**Exercise directions:**
Nothing in the data should be altered when it is repeated in full.

[Supplied material]

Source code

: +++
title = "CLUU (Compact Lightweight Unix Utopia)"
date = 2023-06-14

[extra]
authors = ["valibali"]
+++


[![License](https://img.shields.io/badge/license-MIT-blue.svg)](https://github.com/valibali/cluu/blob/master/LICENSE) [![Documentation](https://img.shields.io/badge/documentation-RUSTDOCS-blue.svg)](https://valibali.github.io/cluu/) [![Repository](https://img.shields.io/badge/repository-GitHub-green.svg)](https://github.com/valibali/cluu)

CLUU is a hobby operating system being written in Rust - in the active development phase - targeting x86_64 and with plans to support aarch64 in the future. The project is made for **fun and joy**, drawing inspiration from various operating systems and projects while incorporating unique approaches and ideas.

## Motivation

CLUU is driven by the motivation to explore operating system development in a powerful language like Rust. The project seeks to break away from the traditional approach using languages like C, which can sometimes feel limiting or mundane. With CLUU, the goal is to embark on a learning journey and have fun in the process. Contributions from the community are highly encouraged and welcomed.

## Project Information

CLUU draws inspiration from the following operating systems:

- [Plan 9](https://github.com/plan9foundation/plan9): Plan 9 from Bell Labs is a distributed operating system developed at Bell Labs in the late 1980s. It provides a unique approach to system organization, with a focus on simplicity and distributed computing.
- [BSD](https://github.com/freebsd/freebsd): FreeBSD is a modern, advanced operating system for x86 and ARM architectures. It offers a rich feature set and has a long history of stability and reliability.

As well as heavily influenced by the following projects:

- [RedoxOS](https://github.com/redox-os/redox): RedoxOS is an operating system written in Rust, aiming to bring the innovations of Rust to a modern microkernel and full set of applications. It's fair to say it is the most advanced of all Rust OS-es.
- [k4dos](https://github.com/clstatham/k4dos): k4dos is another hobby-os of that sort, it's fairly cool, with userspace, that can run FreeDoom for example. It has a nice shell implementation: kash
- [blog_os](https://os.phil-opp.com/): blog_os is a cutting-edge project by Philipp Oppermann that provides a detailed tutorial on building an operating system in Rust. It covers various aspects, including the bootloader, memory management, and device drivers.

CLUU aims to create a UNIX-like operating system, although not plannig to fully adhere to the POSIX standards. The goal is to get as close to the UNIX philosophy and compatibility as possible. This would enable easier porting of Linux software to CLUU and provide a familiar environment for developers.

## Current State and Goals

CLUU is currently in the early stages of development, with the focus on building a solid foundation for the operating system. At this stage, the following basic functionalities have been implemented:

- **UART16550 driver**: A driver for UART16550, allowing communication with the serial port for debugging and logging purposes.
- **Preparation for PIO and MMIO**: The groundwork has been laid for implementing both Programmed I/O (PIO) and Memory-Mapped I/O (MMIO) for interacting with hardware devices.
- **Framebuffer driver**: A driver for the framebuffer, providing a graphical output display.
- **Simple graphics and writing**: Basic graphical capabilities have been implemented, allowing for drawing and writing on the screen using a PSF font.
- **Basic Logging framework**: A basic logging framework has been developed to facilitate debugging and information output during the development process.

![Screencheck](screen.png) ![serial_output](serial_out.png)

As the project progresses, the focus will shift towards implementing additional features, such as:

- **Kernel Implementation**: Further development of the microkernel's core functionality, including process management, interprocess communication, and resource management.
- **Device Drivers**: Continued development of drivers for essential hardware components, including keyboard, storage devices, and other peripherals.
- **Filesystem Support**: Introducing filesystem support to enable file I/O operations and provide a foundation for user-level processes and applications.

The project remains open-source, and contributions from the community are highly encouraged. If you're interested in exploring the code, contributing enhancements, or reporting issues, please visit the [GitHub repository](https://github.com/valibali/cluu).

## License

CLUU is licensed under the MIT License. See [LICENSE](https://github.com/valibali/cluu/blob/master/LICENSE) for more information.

[/Supplied material]

**Response to this task:**
Source code

: +++
title = "CLUU (Compact Lightweight Unix Utopia)"
date = 2023-06-14

[extra]
authors = ["valibali"]
+++


[![License](https://img.shields.io/badge/license-MIT-blue.svg)](https://github.com/valibali/cluu/blob/master/LICENSE) [![Documentation](https://img.shields.io/badge/documentation-RUSTDOCS-blue.svg)](https://valibali.github.io/cluu/) [![Repository](https://img.shields.io/badge/repository-GitHub-green.svg)](https://github.com/valibali/cluu)

CLUU is a hobby operating system being written in Rust - in the active development phase - targeting x86_64 and with plans to support aarch64 in the future. The project is made for **fun and joy**, drawing inspiration from various operating systems and projects while incorporating unique approaches and ideas.

## Motivation

CLUU is driven by the motivation to explore operating system development in a powerful language like Rust. The project seeks to break away from the traditional approach using languages like C, which can sometimes feel limiting or mundane. With CLUU, the goal is to embark on a learning journey and have fun in the process. Contributions from the community are highly encouraged and welcomed.

## Project Information

CLUU draws inspiration from the following operating systems:

- [Plan 9](https://github.com/plan9foundation/plan9): Plan 9 from Bell Labs is a distributed operating system developed at Bell Labs in the late 1980s. It provides a unique approach to system organization, with a focus on simplicity and distributed computing.
- [BSD](https://github.com/freebsd/freebsd): FreeBSD is a modern, advanced operating system for x86 and ARM architectures. It offers a rich feature set and has a long history of stability and reliability.

As well as heavily influenced by the following projects:

- [RedoxOS](https://github.com/redox-os/redox): RedoxOS is an operating system written in Rust, aiming to bring the innovations of Rust to a modern microkernel and full set of applications. It's fair to say it is the most advanced of all Rust OS-es.
- [k4dos](https://github.com/clstatham/k4dos): k4dos is another hobby-os of that sort, it's fairly cool, with userspace, that can run FreeDoom for example. It has a nice shell implementation: kash
- [blog_os](https://os.phil-opp.com/): blog_os is a cutting-edge project by Philipp Oppermann that provides a detailed tutorial on building an operating system in Rust. It covers various aspects, including the bootloader, memory management, and device drivers.

CLUU aims to create a UNIX-like operating system, although not plannig to fully adhere to the POSIX standards. The goal is to get as close to the UNIX philosophy and compatibility as possible. This would enable easier porting of Linux software to CLUU and provide a familiar environment for developers.

## Current State and Goals

CLUU is currently in the early stages of development, with the focus on building a solid foundation for the operating system. At this stage, the following basic functionalities have been implemented:

- **UART16550 driver**: A driver for UART16550, allowing communication with the serial port for debugging and logging purposes.
- **Preparation for PIO and MMIO**: The groundwork has been laid for implementing both Programmed I/O (PIO) and Memory-Mapped I/O (MMIO) for interacting with hardware devices.
- **Framebuffer driver**: A driver for the framebuffer, providing a graphical output display.
- **Simple graphics and writing**: Basic graphical capabilities have been implemented, allowing for drawing and writing on the screen using a PSF font.
- **Basic Logging framework**: A basic logging framework has been developed to facilitate debugging and information output during the development process.

![Screencheck](screen.png) ![serial_output](serial_out.png)

As the project progresses, the focus will shift towards implementing additional features, such as:

- **Kernel Implementation**: Further development of the microkernel's core functionality, including process management, interprocess communication, and resource management.
- **Device Drivers**: Continued development of drivers for essential hardware components, including keyboard, storage devices, and other peripherals.
- **Filesystem Support**: Introducing filesystem support to enable file I/O operations and provide a foundation for user-level processes and applications.

The project remains open-source, and contributions from the community are highly encouraged. If you're interested in exploring the code, contributing enhancements, or reporting issues, please visit the [GitHub repository](https://github.com/valibali/cluu).

## License

CLUU is licensed under the MIT License. See [LICENSE](https://github.com/valibali/cluu/blob/master/LICENSE) for more information.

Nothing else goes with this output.